Based upon my daily analysis of earnings surprises for a universe of 7500+ stocks, I had my doubts and decided to sample the S&P 1500 components and examine each stock’s most recent report of quarterly results in terms of net earnings and sales.
Below is a table that summarizes the results:
While I like to think that the results speak for themselves, here is my intepretation:
1. EPS Results Reported: @ 81% of companies actually generated positive results for their most recent reported quarter while @ 18% showed a loss. A change in FASB accounting rules benefited @ 17% of these companies in the S&P 1500 index which comprises financial sector related companies. However, the annualized earnings growth rate (see # 3 below) saw more declines rather than increases, so the high percentage of positive results is somewhat of a distortion of the true situation.
2. Quarterly EPS Surprises: @ 62% of companies delivered upside earnings surprises and 28% failed to meet consensus estimates. This should come as no big surprise as Wall Street’s analysts are notorious for overshooting estimates during bull markets and underestimating them during bear markets. Up until the beginning of March 2009, the downward spiral of stock prices ushered in extreme amounts of pessimism. At the very least, I would hope these companies could meet or beat their handicap.
3. Quarterly Sales Surprise: Only @ 36% of companies exceeded consensus estimates for sales. The majority, i.e. @ 53% failed to meet expectations. The above percentage of earnings upside surprises contradicts this trend. Granted, serious restructuring and ruthless cost cutting has been implemented, but this will only take a company so far and should not be misconstrued as growth.

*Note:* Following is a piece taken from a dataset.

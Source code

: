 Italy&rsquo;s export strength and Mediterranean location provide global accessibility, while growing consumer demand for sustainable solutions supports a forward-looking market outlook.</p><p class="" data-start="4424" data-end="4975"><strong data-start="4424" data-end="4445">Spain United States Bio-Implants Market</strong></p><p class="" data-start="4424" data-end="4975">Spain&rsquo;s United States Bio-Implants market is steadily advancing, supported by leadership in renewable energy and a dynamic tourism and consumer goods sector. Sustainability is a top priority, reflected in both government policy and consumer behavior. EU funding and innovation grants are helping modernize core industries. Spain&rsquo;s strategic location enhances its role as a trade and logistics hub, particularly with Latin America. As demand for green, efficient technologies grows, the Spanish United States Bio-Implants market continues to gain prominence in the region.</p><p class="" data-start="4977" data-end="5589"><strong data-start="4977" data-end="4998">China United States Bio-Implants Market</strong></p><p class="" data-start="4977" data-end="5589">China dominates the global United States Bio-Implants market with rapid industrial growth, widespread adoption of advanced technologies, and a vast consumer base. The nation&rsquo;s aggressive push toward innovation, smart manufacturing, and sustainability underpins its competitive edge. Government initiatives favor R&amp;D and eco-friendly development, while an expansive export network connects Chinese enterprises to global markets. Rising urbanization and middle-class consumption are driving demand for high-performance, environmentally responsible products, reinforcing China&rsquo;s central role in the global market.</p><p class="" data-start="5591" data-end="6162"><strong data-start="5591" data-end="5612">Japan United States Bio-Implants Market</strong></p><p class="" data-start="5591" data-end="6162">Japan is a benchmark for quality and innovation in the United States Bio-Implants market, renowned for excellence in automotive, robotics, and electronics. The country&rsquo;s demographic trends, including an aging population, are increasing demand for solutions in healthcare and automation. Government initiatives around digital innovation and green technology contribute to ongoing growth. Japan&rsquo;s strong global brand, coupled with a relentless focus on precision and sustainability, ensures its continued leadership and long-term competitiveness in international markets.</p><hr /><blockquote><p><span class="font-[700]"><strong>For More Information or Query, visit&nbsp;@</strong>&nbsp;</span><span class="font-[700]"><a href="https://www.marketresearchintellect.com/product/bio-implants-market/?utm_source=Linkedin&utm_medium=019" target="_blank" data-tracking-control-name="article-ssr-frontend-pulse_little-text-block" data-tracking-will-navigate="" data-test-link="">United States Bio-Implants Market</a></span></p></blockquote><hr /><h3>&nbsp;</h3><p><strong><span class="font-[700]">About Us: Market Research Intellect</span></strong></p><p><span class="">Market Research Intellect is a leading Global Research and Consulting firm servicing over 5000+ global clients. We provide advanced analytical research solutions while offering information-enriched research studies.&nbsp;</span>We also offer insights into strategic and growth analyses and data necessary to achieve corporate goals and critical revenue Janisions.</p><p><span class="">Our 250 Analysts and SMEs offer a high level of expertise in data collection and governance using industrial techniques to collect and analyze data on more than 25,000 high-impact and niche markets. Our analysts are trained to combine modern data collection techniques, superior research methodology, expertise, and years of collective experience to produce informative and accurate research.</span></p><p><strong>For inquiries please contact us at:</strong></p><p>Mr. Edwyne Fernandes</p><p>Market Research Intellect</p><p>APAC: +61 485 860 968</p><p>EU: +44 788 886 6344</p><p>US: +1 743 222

4. Quarterly EPS Growth % vs. Last Year: Speaking of growth, year-over-year earnings growth for the most recent quarterly reports was only evident in @ 38% of stocks while @ 57% of these companies saw a decline in the growth rate of their net profits.

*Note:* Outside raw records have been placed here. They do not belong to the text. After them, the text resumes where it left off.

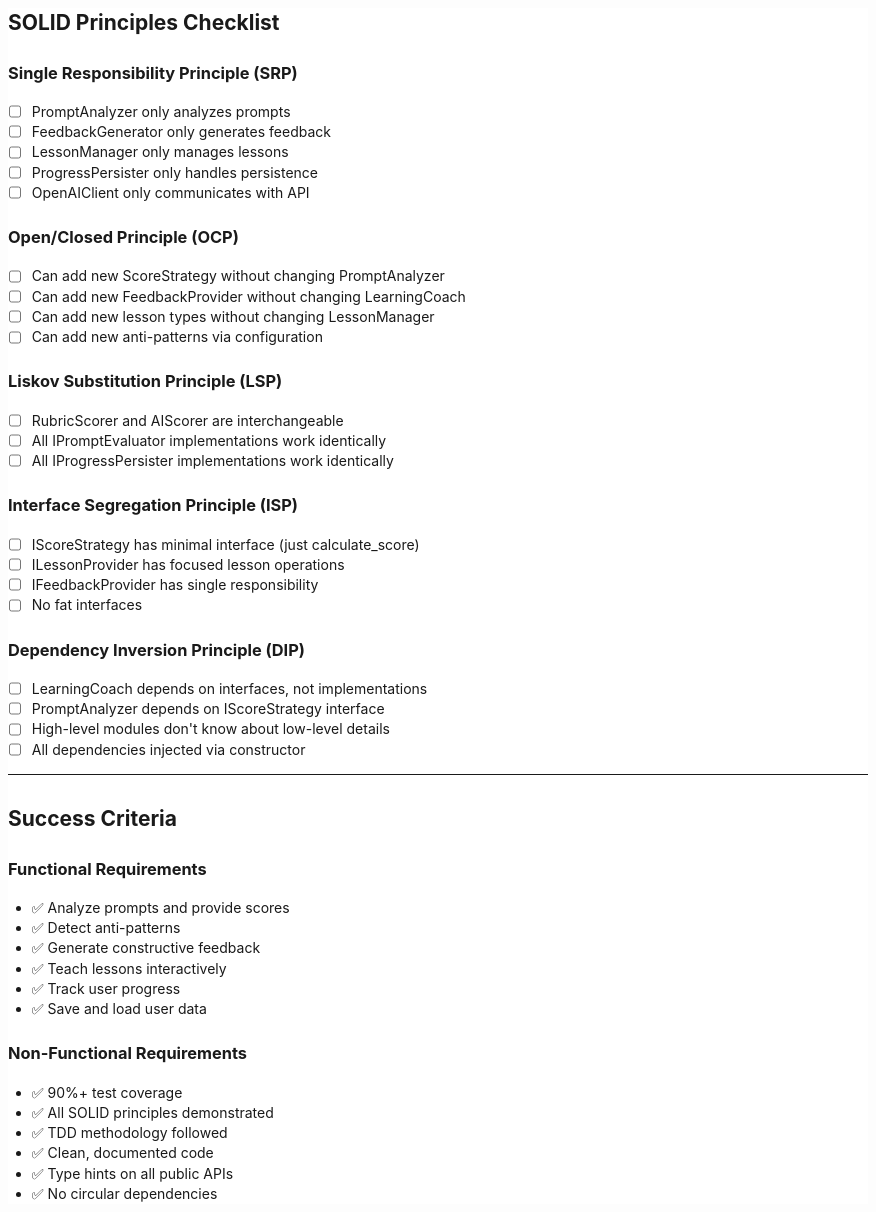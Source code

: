 ## SOLID Principles Checklist

### Single Responsibility Principle (SRP)
- [ ] PromptAnalyzer only analyzes prompts
- [ ] FeedbackGenerator only generates feedback
- [ ] LessonManager only manages lessons
- [ ] ProgressPersister only handles persistence
- [ ] OpenAIClient only communicates with API

### Open/Closed Principle (OCP)
- [ ] Can add new ScoreStrategy without changing PromptAnalyzer
- [ ] Can add new FeedbackProvider without changing LearningCoach
- [ ] Can add new lesson types without changing LessonManager
- [ ] Can add new anti-patterns via configuration

### Liskov Substitution Principle (LSP)
- [ ] RubricScorer and AIScorer are interchangeable
- [ ] All IPromptEvaluator implementations work identically
- [ ] All IProgressPersister implementations work identically

### Interface Segregation Principle (ISP)
- [ ] IScoreStrategy has minimal interface (just calculate_score)
- [ ] ILessonProvider has focused lesson operations
- [ ] IFeedbackProvider has single responsibility
- [ ] No fat interfaces

### Dependency Inversion Principle (DIP)
- [ ] LearningCoach depends on interfaces, not implementations
- [ ] PromptAnalyzer depends on IScoreStrategy interface
- [ ] High-level modules don't know about low-level details
- [ ] All dependencies injected via constructor

---

## Success Criteria

### Functional Requirements
- ✅ Analyze prompts and provide scores
- ✅ Detect anti-patterns
- ✅ Generate constructive feedback
- ✅ Teach lessons interactively
- ✅ Track user progress
- ✅ Save and load user data

### Non-Functional Requirements
- ✅ 90%+ test coverage
- ✅ All SOLID principles demonstrated
- ✅ TDD methodology followed
- ✅ Clean, documented code
- ✅ Type hints on all public APIs
- ✅ No circular dependencies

5. Quarterly Sales Growth % vs. Last Year: Top line growth corroborates the patterns one sees in the above earnings growth trends. @ 25% of the S&P 1500 components experienced annualized revenue growth as @ 57% of them saw a contraction in sales.
Now, it is not my intention to rain on the parade of the bulls, but I do think it would be prudent to temper expectations despite the stock market being a leading indicator on the prospects of future earnings. Lest we forget, new economic cycles are based upon growth which is measured by the top and bottom lines of income statements. The existing sales and earnings trends for equities indicate a different story from what is being touted in the media as a solid 2nd quarter.
Besides this, the skeptic in me is reluctant to accept the forward consensus estimates from the very same analysts who originally underestimated the earnings on @ 80% of the S&P 1500. Caution tells me that they will need more time before they get a more realistic grasp on the economic realities of the new normal. In the meantime, just remember that earnings upside surprises may not always equal to real growth.